MATERIAL FOR THIS TASK:
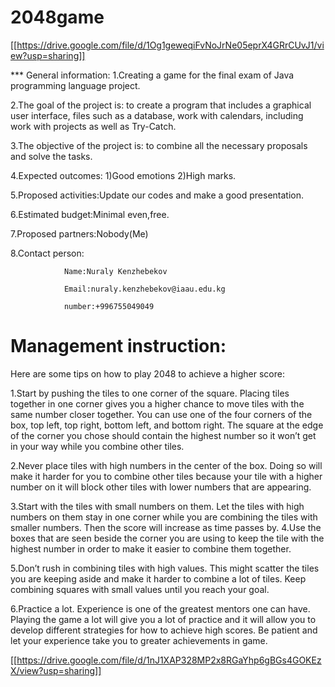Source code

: # 2048game

[[https://drive.google.com/file/d/1Og1geweqiFvNoJrNe05eprX4GRrCUvJ1/view?usp=sharing]]

*** General information:
1.Creating a game for the final exam of Java programming language project.

2.The goal of the project is: to create a program that includes a graphical user interface,
files such as a database, work with calendars, including work with projects as well as Try-Catch.

3.The objective of the project is: to combine all the necessary proposals and solve the tasks.

4.Expected outcomes: 1)Good emotions 2)High marks.

5.Proposed activities:Update our codes and make a good presentation.

6.Estimated budget:Minimal even,free.

7.Proposed partners:Nobody(Me)

8.Contact person: 

                Name:Nuraly Kenzhebekov

                Email:nuraly.kenzhebekov@iaau.edu.kg
                
                number:+996755049049
                

 # Management instruction:

Here are some tips on how to play 2048 to achieve a higher score:

1.Start by pushing the tiles to one corner of the square. Placing tiles together in one corner gives you a higher chance to move tiles with the same number closer together. You can use one of the four corners of the box, top left, top right, bottom left, and bottom right. The square at the edge of the corner you chose should contain the highest number so it won’t get in your way while you combine other tiles.

2.Never place tiles with high numbers in the center of the box. Doing so will make it harder for you to combine other tiles because your tile with a higher number on it will block other tiles with lower numbers that are appearing.

3.Start with the tiles with small numbers on them. Let the tiles with high numbers on them stay in one corner while you are combining the tiles with smaller numbers. Then the score will increase as time passes by.
4.Use the boxes that are seen beside the corner you are using to keep the tile with the highest number in order to make it easier to combine them together.

5.Don’t rush in combining tiles with high values. This might scatter the tiles you are keeping aside and make it harder to combine a lot of tiles. Keep combining squares with small values until you reach your goal.

6.Practice a lot. Experience is one of the greatest mentors one can have. Playing the game a lot will give you a lot of practice and it will allow you to develop different strategies for how to achieve high scores. Be patient and let your experience take you to greater achievements in game.

[[https://drive.google.com/file/d/1nJ1XAP328MP2x8RGaYhp6gBGs4GOKEzX/view?usp=sharing]]








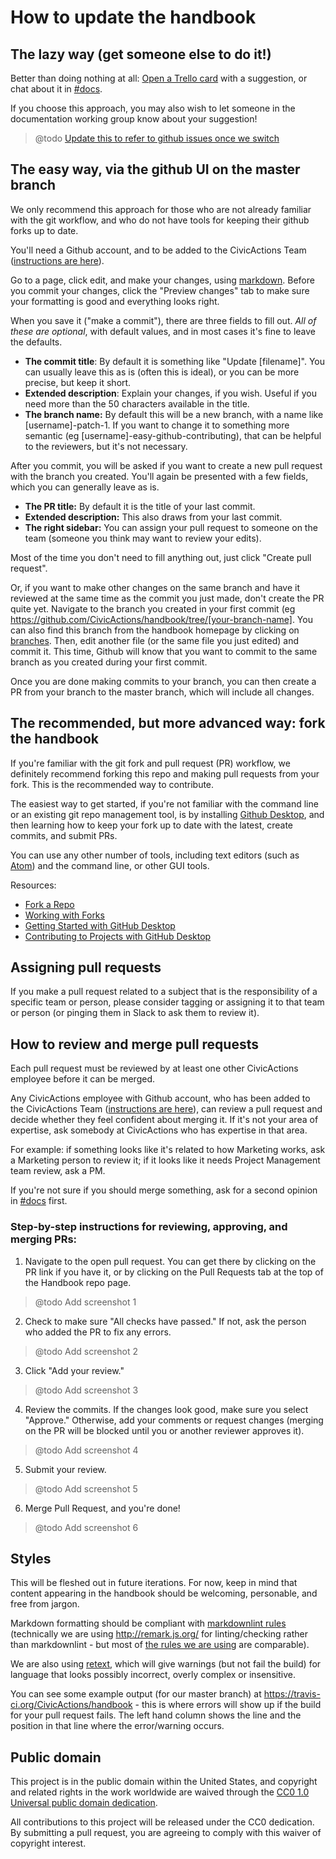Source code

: # How to update the handbook

## The lazy way (get someone else to do it!)

Better than doing nothing at all: [Open a Trello card](https://trello.com/b/ZKx6l4bC/civicactions-documentation-project) with a suggestion, or chat about it in [#docs](https://civicactions.slack.com/messages/docs/).

If you choose this approach, you may also wish to let someone in the documentation working group know about your suggestion!

> @todo [Update this to refer to github issues once we switch](https://trello.com/c/Kxf3ER8i/98-move-issue-tracking-for-this-repo-to-issues)

## The easy way, via the github UI on the master branch

We only recommend this approach for those who are not already familiar with the git workflow, and who do not have tools for keeping their github forks up to date.

You'll need a Github account, and to be added to the CivicActions Team ([instructions are here](docs/04-how-we-work/tools/github.md)).

Go to a page, click edit, and make your changes, using [markdown](https://guides.github.com/features/mastering-markdown/).  Before you commit your changes, click the "Preview changes" tab to make sure your formatting is good and everything looks right.

When you save it ("make a commit"), there are three fields to fill out. *All of these are optional*, with default values, and in most cases it's fine to leave the defaults.

* **The commit title**: By default it is something like "Update \[filename\]". You can usually leave this as is (often this is ideal), or you can be more precise, but keep it short.
* **Extended description**: Explain your changes, if you wish. Useful if you need more than the 50 characters available in the title.
* **The branch name:** By default this will be a new branch, with a name like \[username\]-patch-1.  If you want to change it to something more semantic (eg \[username\]-easy-github-contributing), that can be helpful to the reviewers, but it's not necessary.  

After you commit, you will be asked if you want to create a new pull request with the branch you created.  You'll again be presented with a few fields, which you can generally leave as is.

* **The PR title:** By default it is the title of your last commit.
* **Extended description:** This also draws from your last commit.
* **The right sidebar:** You can assign your pull request to someone on the team (someone you think may want to review your edits).

Most of the time you don't need to fill anything out, just click "Create pull request".  

Or, if you want to make other changes on the same branch and have it reviewed at the same time as the commit you just made, don't create the PR quite yet. Navigate to the branch you created in your first commit (eg <https://github.com/CivicActions/handbook/tree/[your-branch-name]>.  You can also find this branch from the handbook homepage by clicking on [branches](https://github.com/CivicActions/handbook/branches).   Then, edit another file (or the same file you just edited) and commit it.  This time, Github will know that you want to commit to the same branch as you created during your first commit.  

Once you are done making commits to your branch, you can then create a PR from your branch to the master branch, which will include all changes.  

## The recommended, but more advanced way: fork the handbook

If you're familiar with the git fork and pull request (PR) workflow, we definitely recommend forking this repo and making pull requests from your fork. This is the recommended way to contribute.

The easiest way to get started, if you're not familiar with the command line or an existing git repo management tool, is by installing [Github Desktop](https://desktop.github.com/), and then learning how to keep your fork up to date with the latest, create commits, and submit PRs.

You can use any other number of tools, including text editors (such as [Atom](https://atom.io/)) and the command line, or other GUI tools.

Resources:
* [Fork a Repo](https://help.github.com/articles/fork-a-repo/)
* [Working with Forks](https://help.github.com/articles/working-with-forks/)
* [Getting Started with GitHub Desktop](https://help.github.com/desktop/guides/getting-started/)
* [Contributing to Projects with GitHub Desktop](https://help.github.com/desktop/guides/contributing/)

## Assigning pull requests

If you make a pull request related to a subject that is the responsibility of a specific team or person, please consider tagging or assigning it to that team or person (or pinging them in Slack to ask them to review it).

## <a name="PR-workflow"></a>How to review and merge pull requests

Each pull request must be reviewed by at least one other CivicActions employee before it can be merged.

Any CivicActions employee with Github account, who has been added to the CivicActions Team ([instructions are here](docs/04-how-we-work/tools/github.md)), can review a pull request and decide whether they feel confident about merging it. If it's not your area of expertise, ask somebody at CivicActions who has expertise in that area.

For example: if something looks like it's related to how Marketing works, ask a Marketing person to review it; if it looks like it needs Project Management team review, ask a PM.

If you're not sure if you should merge something, ask for a second opinion in [#docs](https://civicactions.slack.com/messages/docs/) first.

### Step-by-step instructions for reviewing, approving, and merging PRs:

1. Navigate to the open pull request. You can get there by clicking on the PR link if you have it, or by clicking on the Pull Requests tab at the top of the Handbook repo page.
> @todo Add screenshot 1

2. Check to make sure "All checks have passed." If not, ask the person who added the PR to fix any errors.
> @todo Add screenshot 2

3. Click "Add your review."
> @todo Add screenshot 3

4. Review the commits. If the changes look good, make sure you select "Approve." Otherwise, add your comments or request changes (merging on the PR will be blocked until you or another reviewer approves it).
> @todo Add screenshot 4

5. Submit your review.
> @todo Add screenshot 5

6. Merge Pull Request, and you're done!
> @todo Add screenshot 6

## Styles

This will be fleshed out in future iterations. For now, keep in mind that content appearing in the handbook should be welcoming, personable, and free from jargon.

Markdown formatting should be compliant with [markdownlint rules](https://github.com/mivok/markdownlint/blob/master/docs/RULES.md) (technically we are using <http://remark.js.org/> for linting/checking rather than markdownlint - but most of [the rules we are using](https://github.com/CivicActions/handbook/blob/master/.remarkrc.error) are comparable).

We are also using [retext](https://github.com/wooorm/retext/), which will give warnings (but not fail the build) for language that looks possibly incorrect, overly complex or insensitive.

You can see some example output (for our master branch) at <https://travis-ci.org/CivicActions/handbook> - this is where errors will show up if the build for your pull request fails. The left hand column shows the line and the position in that line where the error/warning occurs.

## Public domain

This project is in the public domain within the United States, and copyright and related rights in the work worldwide are waived through the [CC0 1.0 Universal public domain dedication](https://creativecommons.org/publicdomain/zero/1.0/).

All contributions to this project will be released under the CC0 dedication. By submitting a pull request, you are agreeing to comply with this waiver of copyright interest.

WORK REQUIRED: Show the lines above with "fields".

RESPONSE TO THIS TASK:
When you save it ("make a commit"), there are three fields to fill out. *All of these are optional*, with default values, and in most cases it's fine to leave the defaults.
After you commit, you will be asked if you want to create a new pull request with the branch you created.  You'll again be presented with a few fields, which you can generally leave as is.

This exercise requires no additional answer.